The houses on the principal residence streets of Richmond are not built in such close ranks as Boston houses; they have more elbow-room; numbers of them have yards and gardens; and there is not about Richmond houses the Bostonian insistence upon red brick; nevertheless many houses of both cities give off the same suggestion of having long been lived in by the descendants of their builders. So, too, though the Capitol at Richmond has little architectural resemblance to Boston’s gold-domed State House—the former having been copied by Thomas Jefferson from the Maison Carree at Nimes, and being a better building than the Massachusetts State House, and better placed—the two do, nevertheless, suggest each other in their gray granite solidity.

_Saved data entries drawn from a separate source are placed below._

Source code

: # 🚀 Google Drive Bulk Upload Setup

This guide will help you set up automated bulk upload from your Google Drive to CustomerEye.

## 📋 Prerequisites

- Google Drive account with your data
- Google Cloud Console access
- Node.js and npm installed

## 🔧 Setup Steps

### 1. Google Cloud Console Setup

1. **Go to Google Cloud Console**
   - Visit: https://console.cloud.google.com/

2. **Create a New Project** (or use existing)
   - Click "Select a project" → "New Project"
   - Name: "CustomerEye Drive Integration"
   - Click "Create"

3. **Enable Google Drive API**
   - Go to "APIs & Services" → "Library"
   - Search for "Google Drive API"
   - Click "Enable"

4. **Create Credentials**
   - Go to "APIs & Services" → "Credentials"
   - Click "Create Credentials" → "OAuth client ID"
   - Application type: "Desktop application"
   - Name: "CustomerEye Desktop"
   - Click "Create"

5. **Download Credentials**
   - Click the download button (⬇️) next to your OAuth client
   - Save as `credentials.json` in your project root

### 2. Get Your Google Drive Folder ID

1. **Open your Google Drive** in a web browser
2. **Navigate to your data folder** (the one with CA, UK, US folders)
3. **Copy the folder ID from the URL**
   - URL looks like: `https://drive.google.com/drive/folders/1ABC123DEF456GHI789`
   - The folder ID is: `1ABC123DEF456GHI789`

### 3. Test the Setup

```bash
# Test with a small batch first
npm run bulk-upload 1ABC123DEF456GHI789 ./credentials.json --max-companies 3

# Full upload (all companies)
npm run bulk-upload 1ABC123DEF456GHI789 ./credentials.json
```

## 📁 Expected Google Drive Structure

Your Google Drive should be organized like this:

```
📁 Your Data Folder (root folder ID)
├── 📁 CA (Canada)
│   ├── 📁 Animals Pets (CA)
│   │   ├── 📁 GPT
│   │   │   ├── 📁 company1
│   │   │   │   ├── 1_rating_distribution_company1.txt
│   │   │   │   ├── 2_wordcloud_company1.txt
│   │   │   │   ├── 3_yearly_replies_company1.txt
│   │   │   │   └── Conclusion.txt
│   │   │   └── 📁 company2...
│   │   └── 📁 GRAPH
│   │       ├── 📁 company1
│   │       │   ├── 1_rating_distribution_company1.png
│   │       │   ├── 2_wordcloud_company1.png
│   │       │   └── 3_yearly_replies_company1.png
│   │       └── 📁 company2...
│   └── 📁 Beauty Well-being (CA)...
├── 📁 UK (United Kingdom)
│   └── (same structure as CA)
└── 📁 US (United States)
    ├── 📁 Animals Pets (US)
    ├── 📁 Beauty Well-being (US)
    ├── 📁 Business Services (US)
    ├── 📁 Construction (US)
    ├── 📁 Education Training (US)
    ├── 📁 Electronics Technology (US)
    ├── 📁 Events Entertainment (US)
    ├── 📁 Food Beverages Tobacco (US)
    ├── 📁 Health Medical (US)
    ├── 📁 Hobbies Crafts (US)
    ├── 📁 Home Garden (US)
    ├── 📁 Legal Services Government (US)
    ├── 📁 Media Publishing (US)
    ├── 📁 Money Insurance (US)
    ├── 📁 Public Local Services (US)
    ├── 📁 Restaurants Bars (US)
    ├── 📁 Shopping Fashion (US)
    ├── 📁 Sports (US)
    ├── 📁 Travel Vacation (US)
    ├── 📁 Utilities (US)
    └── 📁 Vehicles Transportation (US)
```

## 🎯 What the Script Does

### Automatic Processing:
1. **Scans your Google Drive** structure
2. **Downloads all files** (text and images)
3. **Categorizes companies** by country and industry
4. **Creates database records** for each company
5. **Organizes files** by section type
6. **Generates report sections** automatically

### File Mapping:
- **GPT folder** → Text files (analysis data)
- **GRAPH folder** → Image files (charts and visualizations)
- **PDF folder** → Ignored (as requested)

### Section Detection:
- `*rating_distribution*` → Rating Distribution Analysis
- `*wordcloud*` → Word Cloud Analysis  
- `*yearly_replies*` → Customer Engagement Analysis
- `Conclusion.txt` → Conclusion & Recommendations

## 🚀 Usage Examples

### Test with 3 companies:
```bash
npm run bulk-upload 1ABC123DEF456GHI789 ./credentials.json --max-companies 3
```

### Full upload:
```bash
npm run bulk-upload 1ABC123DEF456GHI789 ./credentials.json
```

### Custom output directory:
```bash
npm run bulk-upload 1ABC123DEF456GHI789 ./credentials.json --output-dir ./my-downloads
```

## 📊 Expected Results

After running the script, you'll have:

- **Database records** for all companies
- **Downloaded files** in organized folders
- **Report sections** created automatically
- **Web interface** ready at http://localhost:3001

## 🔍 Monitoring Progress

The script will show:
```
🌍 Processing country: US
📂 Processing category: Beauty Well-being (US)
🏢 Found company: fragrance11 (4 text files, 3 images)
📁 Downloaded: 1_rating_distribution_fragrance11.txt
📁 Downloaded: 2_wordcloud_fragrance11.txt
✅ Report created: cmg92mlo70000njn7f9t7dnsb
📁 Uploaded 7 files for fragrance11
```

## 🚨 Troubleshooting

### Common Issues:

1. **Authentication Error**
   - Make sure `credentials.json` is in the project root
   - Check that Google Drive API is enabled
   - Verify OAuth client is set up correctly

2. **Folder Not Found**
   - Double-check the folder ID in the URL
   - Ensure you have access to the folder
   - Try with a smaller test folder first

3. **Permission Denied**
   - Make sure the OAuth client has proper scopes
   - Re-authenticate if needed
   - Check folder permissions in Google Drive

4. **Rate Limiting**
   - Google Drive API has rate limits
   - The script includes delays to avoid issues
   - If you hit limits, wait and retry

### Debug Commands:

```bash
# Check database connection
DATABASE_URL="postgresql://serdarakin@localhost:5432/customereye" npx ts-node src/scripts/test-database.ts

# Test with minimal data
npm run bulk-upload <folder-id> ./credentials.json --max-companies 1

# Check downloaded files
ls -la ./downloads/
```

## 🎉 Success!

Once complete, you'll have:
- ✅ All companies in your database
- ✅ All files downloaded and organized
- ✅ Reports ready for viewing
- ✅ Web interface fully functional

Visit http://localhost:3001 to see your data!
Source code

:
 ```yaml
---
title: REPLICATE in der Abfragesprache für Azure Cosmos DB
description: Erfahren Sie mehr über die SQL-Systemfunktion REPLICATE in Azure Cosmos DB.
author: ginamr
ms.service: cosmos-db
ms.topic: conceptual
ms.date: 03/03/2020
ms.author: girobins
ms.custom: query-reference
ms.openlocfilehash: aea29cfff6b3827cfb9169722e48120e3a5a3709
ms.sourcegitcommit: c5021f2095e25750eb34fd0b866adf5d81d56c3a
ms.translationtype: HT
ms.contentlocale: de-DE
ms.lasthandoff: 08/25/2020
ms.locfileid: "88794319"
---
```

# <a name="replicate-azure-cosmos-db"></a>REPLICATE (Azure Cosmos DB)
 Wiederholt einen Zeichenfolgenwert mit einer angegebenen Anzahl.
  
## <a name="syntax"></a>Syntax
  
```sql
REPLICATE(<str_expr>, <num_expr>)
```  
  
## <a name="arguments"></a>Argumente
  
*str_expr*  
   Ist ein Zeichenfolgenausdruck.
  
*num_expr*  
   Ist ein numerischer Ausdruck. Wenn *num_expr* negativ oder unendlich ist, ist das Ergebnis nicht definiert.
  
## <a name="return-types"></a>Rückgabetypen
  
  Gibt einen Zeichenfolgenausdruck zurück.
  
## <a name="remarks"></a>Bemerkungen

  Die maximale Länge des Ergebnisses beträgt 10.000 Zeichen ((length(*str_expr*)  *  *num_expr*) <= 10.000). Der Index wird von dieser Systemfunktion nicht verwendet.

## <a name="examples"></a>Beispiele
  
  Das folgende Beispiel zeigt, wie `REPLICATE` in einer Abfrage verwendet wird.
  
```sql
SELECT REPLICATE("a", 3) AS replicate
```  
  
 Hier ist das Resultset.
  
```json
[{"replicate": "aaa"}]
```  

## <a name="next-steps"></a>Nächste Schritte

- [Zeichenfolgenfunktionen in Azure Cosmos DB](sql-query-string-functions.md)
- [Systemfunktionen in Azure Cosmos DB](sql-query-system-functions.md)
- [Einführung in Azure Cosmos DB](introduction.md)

It is perhaps in the quality of solidity—architectural, commercial, social, even spiritual—that Richmond and Boston are most alike. Substantialness, conservatism, tradition, and prosperity rest like gray mantles over both.
Broad Street in Richmond is two or three times as wide as Granby Street, Norfolk’s chief shopping street, and for this reason, doubtless, its traffic seems less, though I believe it is in fact greater. A fine street to look upon at night, with its long, even rows of clustered boulevard lights, and its bright windows, Broad Street in the daytime is a disappointment, because, for all its fine spaciousness, it lacks good buildings. I must confess, too, that I was disappointed in the appearance of the women in the shopping crowds on Broad Street; for, as every one knows, Richmond has been famous for its beauties. In vain I looked for young women fitted to inherit the debutante mantles of such nationally celebrated beauties as Miss Irene Langhorne (Mrs. Charles Dana Gibson), Miss May Handy (Mrs. James Brown Potter), Miss Lizzie Bridges (Mrs. Hobson), and Miss Sally Bruce (Mrs. Arthur B. Kinsolving).
In the ten years between 1900 and 1910 the population of Richmond increased 50 per cent. Her population by the last census was about 130,000, of which a third is colored. Norfolk’s population is about 70,000, with approximately the same percentage of negroes. In both cities there is much new building—offices downtown, and pretty new brick homes in outlying suburban tracts. Likewise, in both, the charming signs of other days are here and there to be seen.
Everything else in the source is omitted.